Florimel saw neither the paling of his brown cheek nor the great surge of red that followed, but, glancing up to spy the effect of her argument, did see the lightning that broke from the darkened hazel of his eyes, and again cast down her own.

“—then there might be some chance,” she went on, “of our meeting somewhere—in London, or perhaps in Edinburgh, and I could ask you to my house—after I was married you know.”

Heaven and earth seemed to close with a snap around his brain. The next moment, they had receded an immeasurable distance, and in limitless wastes of exhausted being he stood alone. What time had passed when he came to himself he had not an idea; it might have been hours for anything his consciousness was able to tell him. But, although he recalled nothing of what she had been urging, he grew aware that Lady Florimel’s voice, which was now in his ears, had been sounding in them all the time. He was standing before her like a marble statue with a dumb thrill in its helpless heart of stone. He must end this! Parting was bad enough, but an endless parting was unendurable! To know that measureless impassable leagues lay between them, and yet to be for ever in the shroud of a cold leave-taking!—To look in her eyes, and know that she was not there! A parting that never broke the bodily presence—that was the form of agony which the infinite moment assumed. As to the possibility she would bribe him with—it was not even the promise of a glimpse of Abraham’s bosom from the heart of hell. With such an effort as breaks the bonds of a nightmare dream, he turned from her, and, heedless of her recall, went slowly, steadily, out of the house.

While she was talking, his eyes had been resting with glassy gaze upon the far off waters: the moment he stepped into the open air, and felt the wind on his face, he knew that their turmoil was the travailing of sympathy, and that the ocean had been drawing him all the time. He walked straight to his little boat, lying dead on the sands of the harbour, launched it alive on the smooth water within the piers, rove his halliard, stepped his mast, hoisted a few inches of sail, pulled beyond the sheltering sea-walls, and was tossing amidst the torn waters whose jagged edges were twisted in the loose-flying threads of the northern gale. A moment more, and he was sitting on the windward gunwale of his spoon of a boat, with the tiller in one hand and the sheet in the other, as she danced like a cork over the broken tops of the waves. For help in his sore need, instinct had led him to danger.

Half way to the point of Scaurnose, he came round on the other tack, and stood for the Death Head.

Glancing from the wallowing floor beneath him, and the one wing that bore him skimming over its million deaths, away to the House of Lossie, where it stood steady in its woods, he distinguished the very window whence, hardly an hour ago, from the centre of the calm companionship of books, he had gazed out upon the wind-swept waste as upon a dream.

“How strange,” he thought, “to find myself now in the midst of what I then but saw! This reeling ocean was but a picture to me then— a picture framed in the window; it is now alive and I toss like a toy on its wild commotion. Then I but saw from afar the flashing of the white out of the blue water, and the blue sky overhead, which no winds can rend into pallid pains; now I have to keep eye and hand together in one consent to shun death; I meet wind and wave on their own terms, and humour the one into an evasion of the other. The wind that then revealed itself only in white blots and streaks now lashes my hair into my eyes, and only the lift of my bows is betwixt me and the throat that swallows the whales and the krakens.

“Will it be so with death? It looks strange and far off now, but it draws nigh noiselessly, and one day I meet it face to face in the grapple: shall I rejoice in that wrestle as I rejoice in this? Will not my heart grow sick within me? Shall I not be faint and fearful? And yet I could almost wish it were at hand!

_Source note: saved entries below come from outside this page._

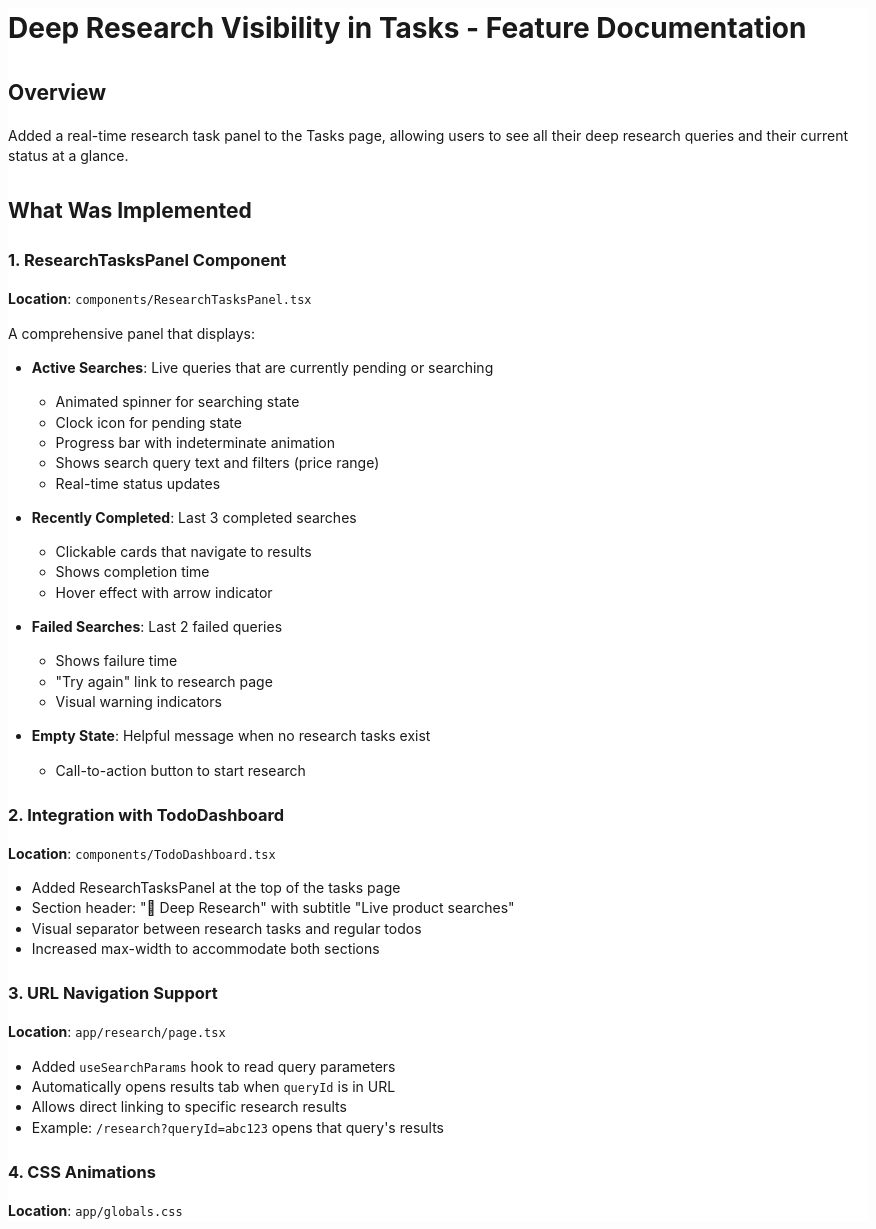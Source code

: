 # Deep Research Visibility in Tasks - Feature Documentation

## Overview
Added a real-time research task panel to the Tasks page, allowing users to see all their deep research queries and their current status at a glance.

## What Was Implemented

### 1. ResearchTasksPanel Component
**Location**: `components/ResearchTasksPanel.tsx`

A comprehensive panel that displays:
- **Active Searches**: Live queries that are currently pending or searching
  - Animated spinner for searching state
  - Clock icon for pending state
  - Progress bar with indeterminate animation
  - Shows search query text and filters (price range)
  - Real-time status updates
  
- **Recently Completed**: Last 3 completed searches
  - Clickable cards that navigate to results
  - Shows completion time
  - Hover effect with arrow indicator
  
- **Failed Searches**: Last 2 failed queries
  - Shows failure time
  - "Try again" link to research page
  - Visual warning indicators

- **Empty State**: Helpful message when no research tasks exist
  - Call-to-action button to start research

### 2. Integration with TodoDashboard
**Location**: `components/TodoDashboard.tsx`

- Added ResearchTasksPanel at the top of the tasks page
- Section header: "🔬 Deep Research" with subtitle "Live product searches"
- Visual separator between research tasks and regular todos
- Increased max-width to accommodate both sections

### 3. URL Navigation Support
**Location**: `app/research/page.tsx`

- Added `useSearchParams` hook to read query parameters
- Automatically opens results tab when `queryId` is in URL
- Allows direct linking to specific research results
- Example: `/research?queryId=abc123` opens that query's results

### 4. CSS Animations
**Location**: `app/globals.css`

“I wonder how death and this wan water here look to God! To him is it like a dream—a picture? Water cannot wet him; death cannot touch him. Yet Jesus could have let the water wet him; and he granted power to death when he bowed his head and gave up the ghost. God knows how things look to us both far off and near; he also can see them so when he pleases. What they look to him is what they are: we cannot see them so, but we see them as he meant us to see them, therefore truly, according to the measure of the created. Made in the image of God, we see things in the image of his sight.”

Thoughts like these, only in yet cruder forms, swept through the mind of Malcolm as he tossed on that autumn sea. But what we call crude forms are often in reality germinal forms; and one or other of these flowered at once into the practical conclusion that God must know all his trouble, and would work for him a worthy peace. Ere he turned again towards the harbour, he had reascended the cloud-haunted Pisgah whence the words of Lady Florimel had hurled him.